BARBARA HAMLIN: We were packing to go on holiday. And in the process of doing that, I discovered a bag of clothes at the back of the wardrobe that I knew nothing about. And the bag of clothes contained female things, and there seemed to be two of each, underwear, all sorts. And then I found a very large, large size pair of female shoes as well. So I really didn't know what the answer was.
My real fear was that she was seeing somebody else. That was my overriding thought, I think. I had to pick my moment to find out the truth. A couple of days into the holiday, we were in bed. And I managed to blurt out that I'd found the bag of clothing. And what does it mean?
And she immediately explained. There was no hesitation at all. Apparently, she had wanted to tell me for a very long time.
JANE HAMLIN: That's right. For a long time prior to that, I'd realized this was a secret that was just too heavy and needed to be let out, but couldn't find the right moment, in fear that it might end with rejection and end what had been a wonderful marriage.
BARBARA HAMLIN: The truth was that the clothes all belonged to her, that nobody had come to the house, and that she quite liked wearing clothes like that. And my relief was enormous. Everything suddenly became clear. It explained all sorts of things to me.
If you like, the scales fell from my eyes, and I could understand that this huge secret was enormous. And she had lived the whole of her life up to that point keeping it a secret. And that, to me, was quite amazing that anybody could do this.
JANE HAMLIN: When it all came out, it was a great relief because here was somebody, to whom I was very close, with whom I could share it. At last, an opportunity to share this whole me.
BARBARA HAMLIN: Coming to terms with it took a while. I did need to talk to a friend almost immediately. I needed to tell our two closest friends really. And they were a tremendous support. Time went on, more and more people came to know. Gradually, We lost our apprehension that society wouldn't accept us, and we were able to live as you see us now through everything that we do, absolutely everything.
And I could see that this was a huge thing. And we just had to go for it full time. Half measures were not going to-- not going to suit.
JANE HAMLIN: Yeah, this is the thing, that once the genie is out of the bottle, it won't go back in. Within the first month of coming out full time, and we'd been somewhere and called in at the butcher's. The butcher's assistant welcomed us by saying, oh, come in fancy dress today, have we?
BARBARA HAMLIN: Oh dear.
JANE HAMLIN: Oh dear. So we never went back. I felt crushed. There are so many misconceptions that people have, unfortunately. People think it's some sort of lifestyle choice, but it's not. There's no choice.
The only choice is whether you hide it, and for many people, that means that they suffer mental traumas, or they talk about it to their friends, their family and risk rejection, which sadly does happen. I know lots of people for whom that's happened.

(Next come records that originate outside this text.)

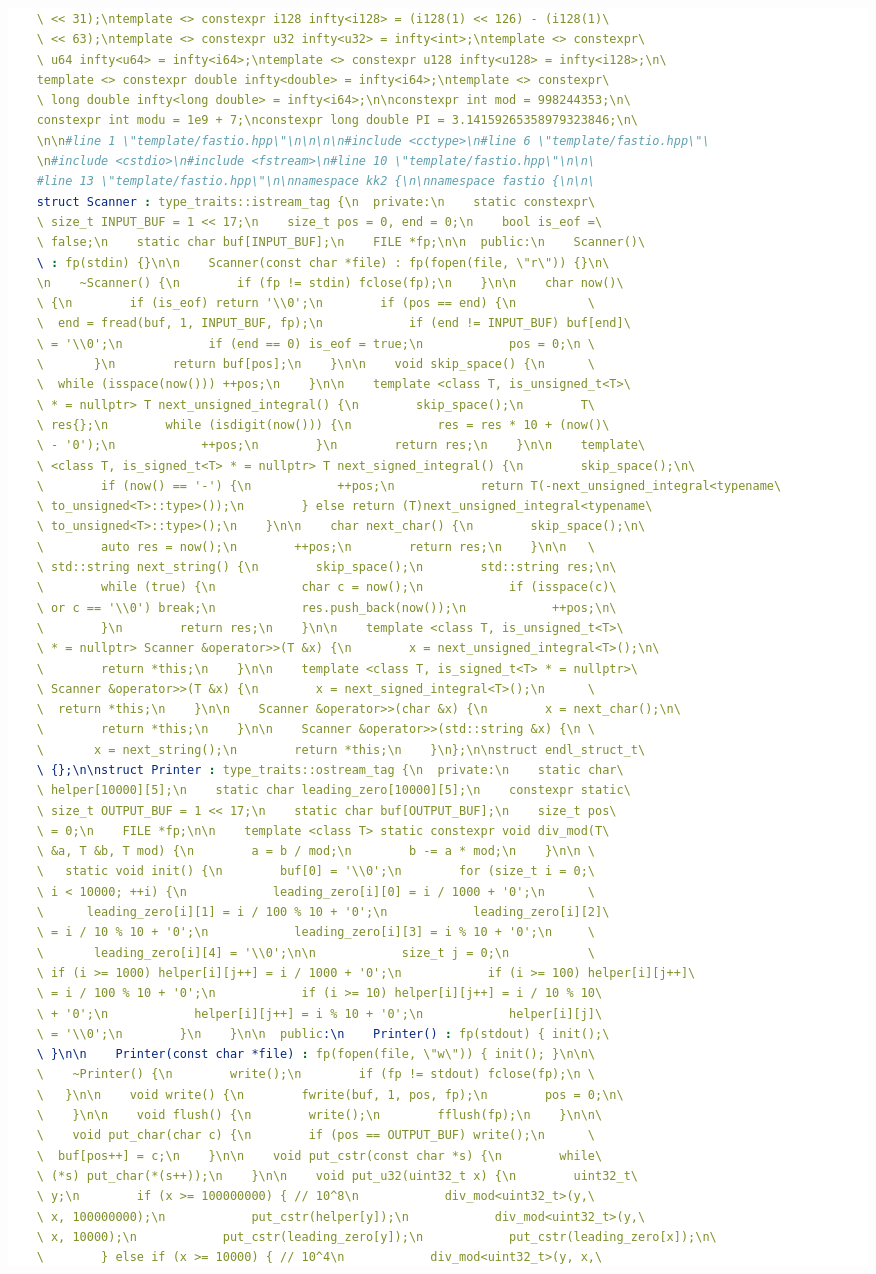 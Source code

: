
 ```yaml
    \ << 31);\ntemplate <> constexpr i128 infty<i128> = (i128(1) << 126) - (i128(1)\
    \ << 63);\ntemplate <> constexpr u32 infty<u32> = infty<int>;\ntemplate <> constexpr\
    \ u64 infty<u64> = infty<i64>;\ntemplate <> constexpr u128 infty<u128> = infty<i128>;\n\
    template <> constexpr double infty<double> = infty<i64>;\ntemplate <> constexpr\
    \ long double infty<long double> = infty<i64>;\n\nconstexpr int mod = 998244353;\n\
    constexpr int modu = 1e9 + 7;\nconstexpr long double PI = 3.14159265358979323846;\n\
    \n\n#line 1 \"template/fastio.hpp\"\n\n\n\n#include <cctype>\n#line 6 \"template/fastio.hpp\"\
    \n#include <cstdio>\n#include <fstream>\n#line 10 \"template/fastio.hpp\"\n\n\
    #line 13 \"template/fastio.hpp\"\n\nnamespace kk2 {\n\nnamespace fastio {\n\n\
    struct Scanner : type_traits::istream_tag {\n  private:\n    static constexpr\
    \ size_t INPUT_BUF = 1 << 17;\n    size_t pos = 0, end = 0;\n    bool is_eof =\
    \ false;\n    static char buf[INPUT_BUF];\n    FILE *fp;\n\n  public:\n    Scanner()\
    \ : fp(stdin) {}\n\n    Scanner(const char *file) : fp(fopen(file, \"r\")) {}\n\
    \n    ~Scanner() {\n        if (fp != stdin) fclose(fp);\n    }\n\n    char now()\
    \ {\n        if (is_eof) return '\\0';\n        if (pos == end) {\n          \
    \  end = fread(buf, 1, INPUT_BUF, fp);\n            if (end != INPUT_BUF) buf[end]\
    \ = '\\0';\n            if (end == 0) is_eof = true;\n            pos = 0;\n \
    \       }\n        return buf[pos];\n    }\n\n    void skip_space() {\n      \
    \  while (isspace(now())) ++pos;\n    }\n\n    template <class T, is_unsigned_t<T>\
    \ * = nullptr> T next_unsigned_integral() {\n        skip_space();\n        T\
    \ res{};\n        while (isdigit(now())) {\n            res = res * 10 + (now()\
    \ - '0');\n            ++pos;\n        }\n        return res;\n    }\n\n    template\
    \ <class T, is_signed_t<T> * = nullptr> T next_signed_integral() {\n        skip_space();\n\
    \        if (now() == '-') {\n            ++pos;\n            return T(-next_unsigned_integral<typename\
    \ to_unsigned<T>::type>());\n        } else return (T)next_unsigned_integral<typename\
    \ to_unsigned<T>::type>();\n    }\n\n    char next_char() {\n        skip_space();\n\
    \        auto res = now();\n        ++pos;\n        return res;\n    }\n\n   \
    \ std::string next_string() {\n        skip_space();\n        std::string res;\n\
    \        while (true) {\n            char c = now();\n            if (isspace(c)\
    \ or c == '\\0') break;\n            res.push_back(now());\n            ++pos;\n\
    \        }\n        return res;\n    }\n\n    template <class T, is_unsigned_t<T>\
    \ * = nullptr> Scanner &operator>>(T &x) {\n        x = next_unsigned_integral<T>();\n\
    \        return *this;\n    }\n\n    template <class T, is_signed_t<T> * = nullptr>\
    \ Scanner &operator>>(T &x) {\n        x = next_signed_integral<T>();\n      \
    \  return *this;\n    }\n\n    Scanner &operator>>(char &x) {\n        x = next_char();\n\
    \        return *this;\n    }\n\n    Scanner &operator>>(std::string &x) {\n \
    \       x = next_string();\n        return *this;\n    }\n};\n\nstruct endl_struct_t\
    \ {};\n\nstruct Printer : type_traits::ostream_tag {\n  private:\n    static char\
    \ helper[10000][5];\n    static char leading_zero[10000][5];\n    constexpr static\
    \ size_t OUTPUT_BUF = 1 << 17;\n    static char buf[OUTPUT_BUF];\n    size_t pos\
    \ = 0;\n    FILE *fp;\n\n    template <class T> static constexpr void div_mod(T\
    \ &a, T &b, T mod) {\n        a = b / mod;\n        b -= a * mod;\n    }\n\n \
    \   static void init() {\n        buf[0] = '\\0';\n        for (size_t i = 0;\
    \ i < 10000; ++i) {\n            leading_zero[i][0] = i / 1000 + '0';\n      \
    \      leading_zero[i][1] = i / 100 % 10 + '0';\n            leading_zero[i][2]\
    \ = i / 10 % 10 + '0';\n            leading_zero[i][3] = i % 10 + '0';\n     \
    \       leading_zero[i][4] = '\\0';\n\n            size_t j = 0;\n           \
    \ if (i >= 1000) helper[i][j++] = i / 1000 + '0';\n            if (i >= 100) helper[i][j++]\
    \ = i / 100 % 10 + '0';\n            if (i >= 10) helper[i][j++] = i / 10 % 10\
    \ + '0';\n            helper[i][j++] = i % 10 + '0';\n            helper[i][j]\
    \ = '\\0';\n        }\n    }\n\n  public:\n    Printer() : fp(stdout) { init();\
    \ }\n\n    Printer(const char *file) : fp(fopen(file, \"w\")) { init(); }\n\n\
    \    ~Printer() {\n        write();\n        if (fp != stdout) fclose(fp);\n \
    \   }\n\n    void write() {\n        fwrite(buf, 1, pos, fp);\n        pos = 0;\n\
    \    }\n\n    void flush() {\n        write();\n        fflush(fp);\n    }\n\n\
    \    void put_char(char c) {\n        if (pos == OUTPUT_BUF) write();\n      \
    \  buf[pos++] = c;\n    }\n\n    void put_cstr(const char *s) {\n        while\
    \ (*s) put_char(*(s++));\n    }\n\n    void put_u32(uint32_t x) {\n        uint32_t\
    \ y;\n        if (x >= 100000000) { // 10^8\n            div_mod<uint32_t>(y,\
    \ x, 100000000);\n            put_cstr(helper[y]);\n            div_mod<uint32_t>(y,\
    \ x, 10000);\n            put_cstr(leading_zero[y]);\n            put_cstr(leading_zero[x]);\n\
    \        } else if (x >= 10000) { // 10^4\n            div_mod<uint32_t>(y, x,\
```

BARBARA HAMLIN: I think when a lot of wives and partners are told about the trans issue, they feel deceived, they feel as if they've been lied to. And I've thought about that a lot. Somehow, I didn't feel that I'd been deceived. I didn't know. And I think there's a difference between deception and not knowing.
We have a wonderful life. We're extremely happy with everything that we do. We do things individually, separately, and we do things together. And it all seems to work. We live in a very lovely part of the world. And we're very, very lucky. We count our blessings every day. We really are very lucky.